I made an order with them over a month ago and havent received anything! even tried emailing and havent got any response... anyone got a telephone number for them?


----------



## MrMike (Jun 28, 2008)

I have ordered a few times from them. The first torder they missed an item, but after using the email form on there site I got a swift apology and the missed item posted to me.

Have you used the email form on the site?


----------



## FoxyMumma (Jun 29, 2008)

MrMike said:


> I have ordered a few times from them. The first torder they missed an item, but after using the email form on there site I got a swift apology and the missed item posted to me.
> 
> Have you used the email form on the site?

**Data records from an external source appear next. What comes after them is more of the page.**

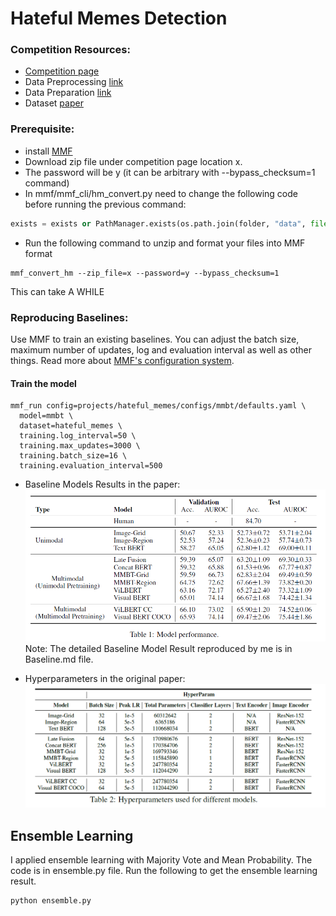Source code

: # Hateful Memes Detection

### Competition Resources:

- [Competition page](https://hatefulmemeschallenge.com/)
- Data Preprocessing [link](https://github.com/HimariO/HatefulMemesChallenge/tree/main/data_utils)
- Data Preparation [link](https://github.com/facebookresearch/mmf/blob/master/projects/hateful_memes/README.md#prerequisites)
- Dataset [paper](https://arxiv.org/abs/2005.04790)


### Prerequisite: 
- install [MMF](https://mmf.sh/docs)
- Download zip file under competition page location x.
- The password will be y (it can be arbitrary with --bypass_checksum=1 command)
- In mmf/mmf_cli/hm_convert.py need to change the following code before running the previous command:
```python
exists = exists or PathManager.exists(os.path.join(folder, "data", file)) to exists = exists or PathManager.exists(os.path.join(folder, "hateful_memes", file))
```
- Run the following command to unzip and format your files into MMF format
```
mmf_convert_hm --zip_file=x --password=y --bypass_checksum=1
```
This can take A WHILE

### Reproducing Baselines:

Use MMF to train an existing baselines. You can adjust the batch size, maximum number of updates, log and evaluation interval as well as other things. Read more about [MMF's configuration system](https://mmf.sh/docs/notes/configuration/).



#### Train the model
```commandline
mmf_run config=projects/hateful_memes/configs/mmbt/defaults.yaml \
  model=mmbt \
  dataset=hateful_memes \
  training.log_interval=50 \
  training.max_updates=3000 \
  training.batch_size=16 \
  training.evaluation_interval=500
```
- Baseline Models Results in the paper:
![img_2.png](img_2.png)
Note: The detailed Baseline Model Result reproduced by me is in Baseline.md file.

- Hyperparameters in the original paper:
![img_3.png](img_3.png)


## Ensemble Learning

I applied ensemble learning with Majority Vote and Mean Probability. The code is in ensemble.py file. Run the following to get the ensemble learning result.

```commandline
python ensemble.py
```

Yeah, three times and not had an answer! The money cleared from my account at the beginning of the month..how long was delivery for you?


----------



## MrMike (Jun 28, 2008)

FoxyMumma said:


> Yeah, three times and not had an answer! The money cleared from my account at the beginning of the month..how long was delivery for you?


Was longer than expected, takes them about a week for me. I have ordered 3 times from them now.


----------



## FoxyMumma (Jun 29, 2008)

MrMike said:


> Was longer than expected, takes them about a week for me. I have ordered 3 times from them now.


hmmmm, well I ordered end of Aug, and the money cleared on the 5th of september, but not heard or received anything since so Ive sent them 2 or 3 emails using their form on the site and not had a reply


----------



## MrMike (Jun 28, 2008)

FoxyMumma said:


> hmmmm, well I ordered end of Aug, and the money cleared on the 5th of september, but not heard or received anything since so Ive sent them 2 or 3 emails using their form on the site and not had a reply


thats pretty bad, sorry I don't have a contact number


----------



## FoxyMumma (Jun 29, 2008)

MrMike said:


> thats pretty bad, sorry I don't have a contact number


I wouldnt mind so much but I spent £65! and I need the bloody things lol at the moment Ive got a 4 vivs sharing 2 thermometers just so I can watch the hot ends thought these would have been through at least by last week, Im gonna have to go out tomorrow and get some others seriously pee'd off grr, thanks for your help though MrMike! : victory:


----------



## MrMike (Jun 28, 2008)

Sorry I couldn't help, I got emails from them at work, i'll check for a number tomorrow


----------



## FoxyMumma (Jun 29, 2008)

MrMike said:


> Sorry I couldn't help, I got emails from them at work, i'll check for a number tomorrow


That would be great thanks!! :notworthy:


----------



## MrMike (Jun 28, 2008)

Sorry , I looked today, but no telephone number, hope you can sort this out.


----------



## FoxyMumma (Jun 29, 2008)

MrMike said:


> Sorry , I looked today, but no telephone number, hope you can sort this out.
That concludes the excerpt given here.